### What this task involves
Going down the data below, set down exactly the line with "- Mauvaise langue" and each line after it through the line with "- Utiliser le CMS Magento"; no other lines.

### Stored data

------------------------------------

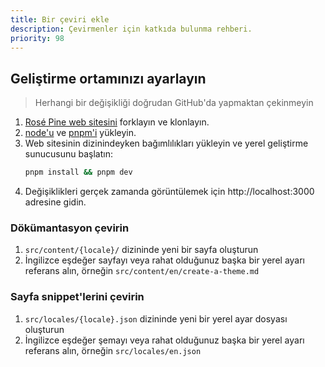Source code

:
 ```yaml
---
title: Bir çeviri ekle
description: Çevirmenler için katkıda bulunma rehberi.
priority: 98
---
```


## Geliştirme ortamınızı ayarlayın

> Herhangi bir değişikliği doğrudan GitHub'da yapmaktan çekinmeyin

1. [Rosé Pine web sitesini](https://github.com/rose-pine/rose-pine-site) forklayın ve klonlayın.
2. [node'u](https://nodejs.org) ve [pnpm'i](https://pnpm.io/installation) yükleyin.
3. Web sitesinin dizinindeyken bağımlılıkları yükleyin ve
   yerel geliştirme sunucusunu başlatın:
   ```sh
   pnpm install && pnpm dev
   ```
4. Değişiklikleri gerçek zamanda görüntülemek için
   http://localhost:3000 adresine gidin.

### Dökümantasyon çevirin

1. `src/content/{locale}/` dizininde yeni bir sayfa oluşturun
2. İngilizce eşdeğer sayfayı veya rahat olduğunuz başka bir
   yerel ayarı referans alın, örneğin `src/content/en/create-a-theme.md`

### Sayfa snippet'lerini çevirin

1. `src/locales/{locale}.json` dizininde yeni bir yerel ayar dosyası oluşturun
2. İngilizce eşdeğer şemayı veya rahat olduğunuz başka bir
   yerel ayarı referans alın, örneğin `src/locales/en.json`
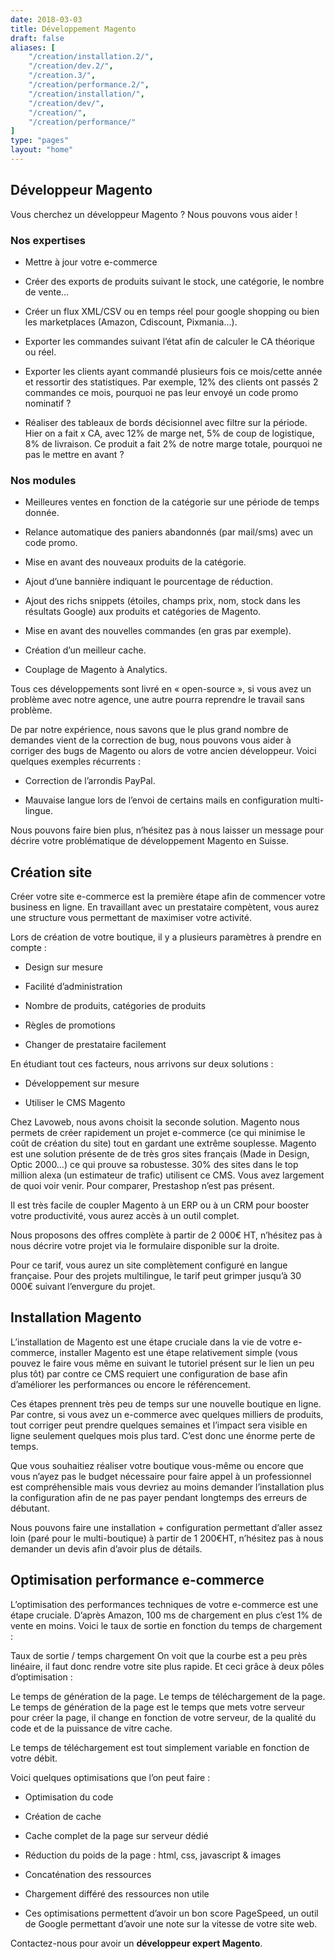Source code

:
 ```yaml
---
date: 2018-03-03
title: Développement Magento
draft: false
aliases: [
    "/creation/installation.2/",
    "/creation/dev.2/",
    "/creation.3/",
    "/creation/performance.2/",
    "/creation/installation/",
    "/creation/dev/",
    "/creation/",
    "/creation/performance/"
]
type: "pages"
layout: "home"
---
```

## Développeur Magento

Vous cherchez un développeur Magento ? Nous pouvons vous aider !

### Nos expertises

- Mettre à jour votre e-commerce

- Créer des exports de produits suivant le stock, une catégorie, le nombre de vente…

- Créer un flux XML/CSV ou en temps réel pour google shopping ou bien les marketplaces (Amazon, Cdiscount, Pixmania…).

- Exporter les commandes suivant l’état afin de calculer le CA théorique ou réel.

- Exporter les clients ayant commandé plusieurs fois ce mois/cette année et ressortir des statistiques. Par exemple, 12% des clients ont passés 2 commandes ce mois, pourquoi ne pas leur envoyé un code promo nominatif ?

- Réaliser des tableaux de bords décisionnel avec filtre sur la période. Hier on a fait x CA, avec 12% de marge net, 5% de coup de logistique, 8% de livraison. Ce produit a fait 2% de notre marge totale, pourquoi ne pas le mettre en avant ?


### Nos modules


- Meilleures ventes en fonction de la catégorie sur une période de temps donnée.

- Relance automatique des paniers abandonnés (par mail/sms) avec un code promo.

- Mise en avant des nouveaux produits de la catégorie.

- Ajout d’une bannière indiquant le pourcentage de réduction.

- Ajout des richs snippets (étoiles, champs prix, nom, stock dans les résultats Google) aux produits et catégories de Magento.

- Mise en avant des nouvelles commandes (en gras par exemple).

- Création d’un meilleur cache.

- Couplage de Magento à Analytics.

Tous ces développements sont livré en « open-source », si vous avez un problème avec notre agence, une autre pourra reprendre le travail sans problème.

De par notre expérience, nous savons que le plus grand nombre de demandes vient de la correction de bug, nous pouvons vous aider à corriger des bugs de Magento ou alors de votre ancien développeur. Voici quelques exemples récurrents :

- Correction de l’arrondis PayPal.

- Mauvaise langue lors de l’envoi de certains mails en configuration multi-lingue.

Nous pouvons faire bien plus, n’hésitez pas à nous laisser un message pour décrire votre problématique de développement Magento en Suisse.

## Création site

Créer votre site e-commerce est la première étape afin de commencer votre business en ligne. En travaillant avec un prestataire compètent, vous aurez une structure vous permettant de maximiser votre activité.

Lors de création de votre boutique, il y a plusieurs paramètres à prendre en compte :

- Design sur mesure

- Facilité d’administration

- Nombre de produits, catégories de produits

- Règles de promotions

- Changer de prestataire facilement

En étudiant tout ces facteurs, nous arrivons sur deux solutions :

- Développement sur mesure

- Utiliser le CMS Magento

Chez Lavoweb, nous avons choisit la seconde solution. Magento nous permets de créer rapidement un projet e-commerce (ce qui minimise le coût de création du site) tout en gardant une extrême souplesse. Magento est une solution présente de de très gros sites français (Made in Design, Optic 2000…) ce qui prouve sa robustesse. 30% des sites dans le top million alexa (un estimateur de trafic) utilisent ce CMS. Vous avez largement de quoi voir venir. Pour comparer, Prestashop n’est pas présent.

Il est très facile de coupler Magento à un ERP ou à un CRM pour booster votre productivité, vous aurez accès à un outil complet.

Nous proposons des offres complète à partir de 2 000€ HT, n’hésitez pas à nous décrire votre projet via le formulaire disponible sur la droite.

Pour ce tarif, vous aurez un site complètement configuré en langue française. Pour des projets multilingue, le tarif peut grimper jusqu’à 30 000€ suivant l’envergure du projet.

## Installation Magento

L’installation de Magento est une étape cruciale dans la vie de votre e-commerce, installer Magento est une étape relativement simple (vous pouvez le faire vous même en suivant le tutoriel présent sur le lien un peu plus tôt) par contre ce CMS requiert une configuration de base afin d’améliorer les performances ou encore le référencement.

Ces étapes prennent très peu de temps sur une nouvelle boutique en ligne. Par contre, si vous avez un e-commerce avec quelques milliers de produits, tout corriger peut prendre quelques semaines et l’impact sera visible en ligne seulement quelques mois plus tard. C’est donc une énorme perte de temps.

Que vous souhaitiez réaliser votre boutique vous-même ou encore que vous n’ayez pas le budget nécessaire pour faire appel à un professionnel est compréhensible mais vous devriez au moins demander l’installation plus la configuration afin de ne pas payer pendant longtemps des erreurs de débutant.

Nous pouvons faire une installation + configuration permettant d’aller assez loin (paré pour le multi-boutique) à partir de 1 200€HT, n’hésitez pas à nous demander un devis afin d’avoir plus de détails.

## Optimisation performance e-commerce

L’optimisation des performances techniques de votre e-commerce est une étape cruciale. D’après Amazon, 100 ms de chargement en plus c’est 1% de vente en moins. Voici le taux de sortie en fonction du temps de chargement :

Taux de sortie / temps chargement
On voit que la courbe est a peu près linéaire, il faut donc rendre votre site plus rapide. Et ceci grâce à deux pôles d’optimisation :

Le temps de génération de la page.
Le temps de téléchargement de la page.
Le temps de génération de la page est le temps que mets votre serveur pour créer la page, il change en fonction de votre serveur, de la qualité du code et de la puissance de vitre cache.

Le temps de téléchargement est tout simplement variable en fonction de votre débit.

Voici quelques optimisations que l’on peut faire :

- Optimisation du code

- Création de cache

- Cache complet de la page sur serveur dédié

- Réduction du poids de la page : html, css, javascript & images

- Concaténation des ressources

- Chargement différé des ressources non utile

- Ces optimisations permettent d’avoir un bon score PageSpeed, un outil de Google permettant d’avoir une note sur la vitesse de votre site web.

Contactez-nous pour avoir un **développeur expert Magento**.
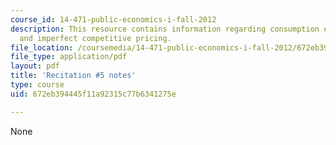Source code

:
 ```yaml
---
course_id: 14-471-public-economics-i-fall-2012
description: This resource contains information regarding consumption externalities
  and imperfect competitive pricing.
file_location: /coursemedia/14-471-public-economics-i-fall-2012/672eb394445f11a92315c77b6341275e_MIT14_471F12_recnotes5.pdf
file_type: application/pdf
layout: pdf
title: 'Recitation #5 notes'
type: course
uid: 672eb394445f11a92315c77b6341275e

---
```

None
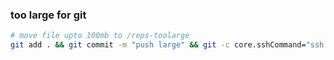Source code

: ### too large for git
```sh
# move file upto 100mb to /reps-toolarge
git add . && git commit -m "push large" && git -c core.sshCommand="ssh -i /path/to/openpriv" push  # to push files upto 100mb to github 
```

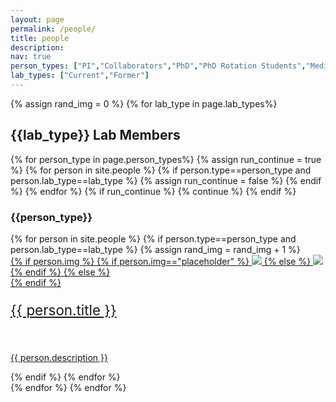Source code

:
 ```yaml
---
layout: page
permalink: /people/
title: people
description:
nav: true
person_types: ["PI","Collaborators","PhD","PhD Rotation Students","Medical Students","Master's","Undergraduates","High School Summer"]
lab_types: ["Current","Former"]
---
```

{% assign rand_img = 0 %}
{% for lab_type in page.lab_types%}
<h2>{{lab_type}} Lab Members</h2>
{% for person_type in page.person_types%}
    {% assign run_continue = true %}
    {% for person in site.people %}
        {% if person.type==person_type and person.lab_type==lab_type %}
            {% assign run_continue = false %}    
        {% endif %}
    {% endfor %}
    {% if run_continue %}
        {% continue %}
    {% endif %}
<h3>{{person_type}}</h3>
{% for person in site.people %}
{% if person.type==person_type and person.lab_type==lab_type %}
{% assign rand_img = rand_img + 1 %}
<div class="person">
    <div class="thumbnail">
        <a href="{{ person.url | prepend: site.baseurl | prepend: site.url }}">
        {% if person.img %}
        {% if person.img=="placeholder" %}
        <img class="thumbnail" src="https://picsum.photos/seed/{{rand_img}}/250"/>
        {% else %}
        <img class="thumbnail" src="{{ person.img | prepend: site.baseurl | prepend: site.url }}"/>
        {% endif %}
        {% else %}
        <div class="thumbnail blankbox"></div>
        {% endif %}    
        <span>
            <p style="font-size:160%">{{ person.title }}</p>
            <br/>
            <p>{{ person.description }}</p>
        </span>
        </a>
    </div>
</div>
{% endif %}
{% endfor %}
<br clear="all" />
{% endfor %}
{% endfor %}
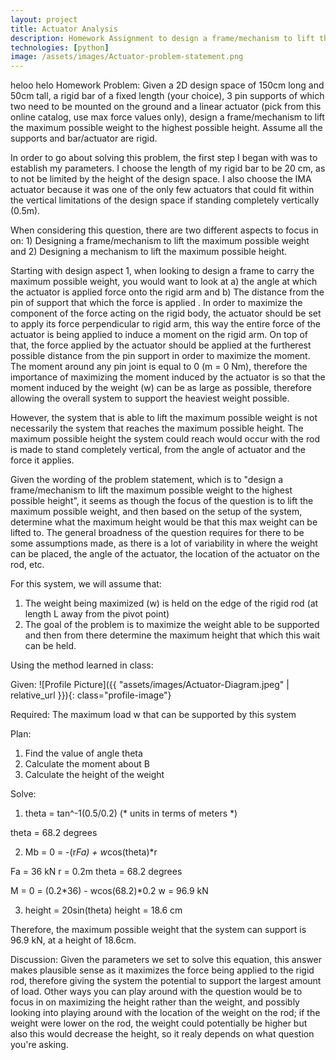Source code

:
 ```yaml
---
layout: project
title: Actuator Analysis
description: Homework Assignment to design a frame/mechanism to lift the maximum possible weight to the highest possible height
technologies: [python]
image: /assets/images/Actuator-problem-statement.png
---
```

heloo helo Homework Problem: Given a 2D design space of 150cm long and 50cm tall, a rigid bar of a fixed length (your
choice), 3 pin supports of which two need to be mounted on the ground and a linear
actuator (pick from this online catalog, use max force values only), design a
frame/mechanism to lift the maximum possible weight to the highest possible height.
Assume all the supports and bar/actuator are rigid.

In order to go about solving this problem, the first step I began with was to establish my parameters. I choose the length of my rigid bar to be 20 cm, as to not be limited by the height of the design space. I also choose the IMA actuator because it was one of the only few actuators that could fit within the vertical limitations of the design space if standing completely vertically (0.5m). 

When considering this question, there are two different aspects to focus in on: 1) Designing a frame/mechanism to lift the maximum possible weight and 2) Designing a mechanism to lift the maximum possible height.

Starting with design aspect 1, when looking to design a frame to carry the maximum possible weight, you would want to look at a) the angle at which the actuator is applied force onto the rigid arm and b) The distance from the pin of support that which the force is applied . In order to maximize the component of the force acting on the rigid body, the actuator should be set to apply its force perpendicular to rigid arm, this way the entire force of the actuator is being applied to induce a moment on the rigid arm. On top of that, the force applied by the actuator should be applied at the furtherest possible distance from the pin support in order to maximize the moment. The moment around any pin joint is equal to 0 (m = 0 Nm), therefore the importance of maximizing the moment induced by the actuator is so that the moment induced by the weight (w) can be as large as possible, therefore allowing the overall system to support the heaviest weight possible. 

However, the system that is able to lift the maximum possible weight is not necessarily the system that reaches the maximum possible height. The maximum possible height the system could reach would occur with the rod is made to stand completely vertical, from the angle of actuator and the force it applies.

Given the wording of the problem statement, which is to "design a frame/mechanism to lift the maximum possible weight to the highest possible height", it seems as though the focus of the question is to lift the maximum possible weight, and then based on the setup of the system, determine what the maximum height would be that this max weight can be lifted to. The general broadness of the question requires for there to be some assumptions made, as there is a lot of variability in where the weight can be placed, the angle of the actuator, the location of the actuator on the rod, etc.

For this system, we will assume that:
1. The weight being maximized (w) is held on the edge of the rigid rod (at length L away from the pivot point)
2. The goal of the problem is to maximize the weight able to be supported and then from there determine the maximum height that which this wait can be held.

Using the method learned in class: 

Given: 
![Profile Picture]({{ "assets/images/Actuator-Diagram.jpeg" | relative_url }}){: class="profile-image"}

Required: The maximum load w that can be supported by this system

Plan: 
1) Find the value of angle theta
2) Calculate the moment about B
3) Calculate the height of the weight

Solve:
1) theta = tan^-1(0.5/0.2) (* units in terms of meters *)

theta = 68.2 degrees

2) Mb = 0 = -(r*Fa) + w*cos(theta)*r

Fa = 36 kN
r = 0.2m
theta = 68.2 degrees

M = 0 = (0.2*36) - wcos(68.2)*0.2
w = 96.9 kN

3) height = 20sin(theta)
height = 18.6 cm

Therefore, the maximum possible weight that the system can support is 96.9 kN, at a height of 18.6cm.

Discussion: Given the parameters we set to solve this equation, this answer makes plausible sense as it maximizes the force being applied to the rigid rod, therefore giving the system the potential to support the largest amount of load. Other ways you can play around with the question would be to focus in on maximizing the height rather than the weight, and possibly looking into playing around with the location of the weight on the rod; if the weight were lower on the rod, the weight could potentially be higher but also this would decrease the height, so it realy depends on what question you're asking.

------------------------------------

### Written reply
- Mauvaise langue lors de l’envoi de certains mails en configuration multi-lingue.

Nous pouvons faire bien plus, n’hésitez pas à nous laisser un message pour décrire votre problématique de développement Magento en Suisse.

## Création site

Créer votre site e-commerce est la première étape afin de commencer votre business en ligne. En travaillant avec un prestataire compètent, vous aurez une structure vous permettant de maximiser votre activité.

Lors de création de votre boutique, il y a plusieurs paramètres à prendre en compte :

- Design sur mesure

- Facilité d’administration

- Nombre de produits, catégories de produits

- Règles de promotions

- Changer de prestataire facilement

En étudiant tout ces facteurs, nous arrivons sur deux solutions :

- Développement sur mesure

- Utiliser le CMS Magento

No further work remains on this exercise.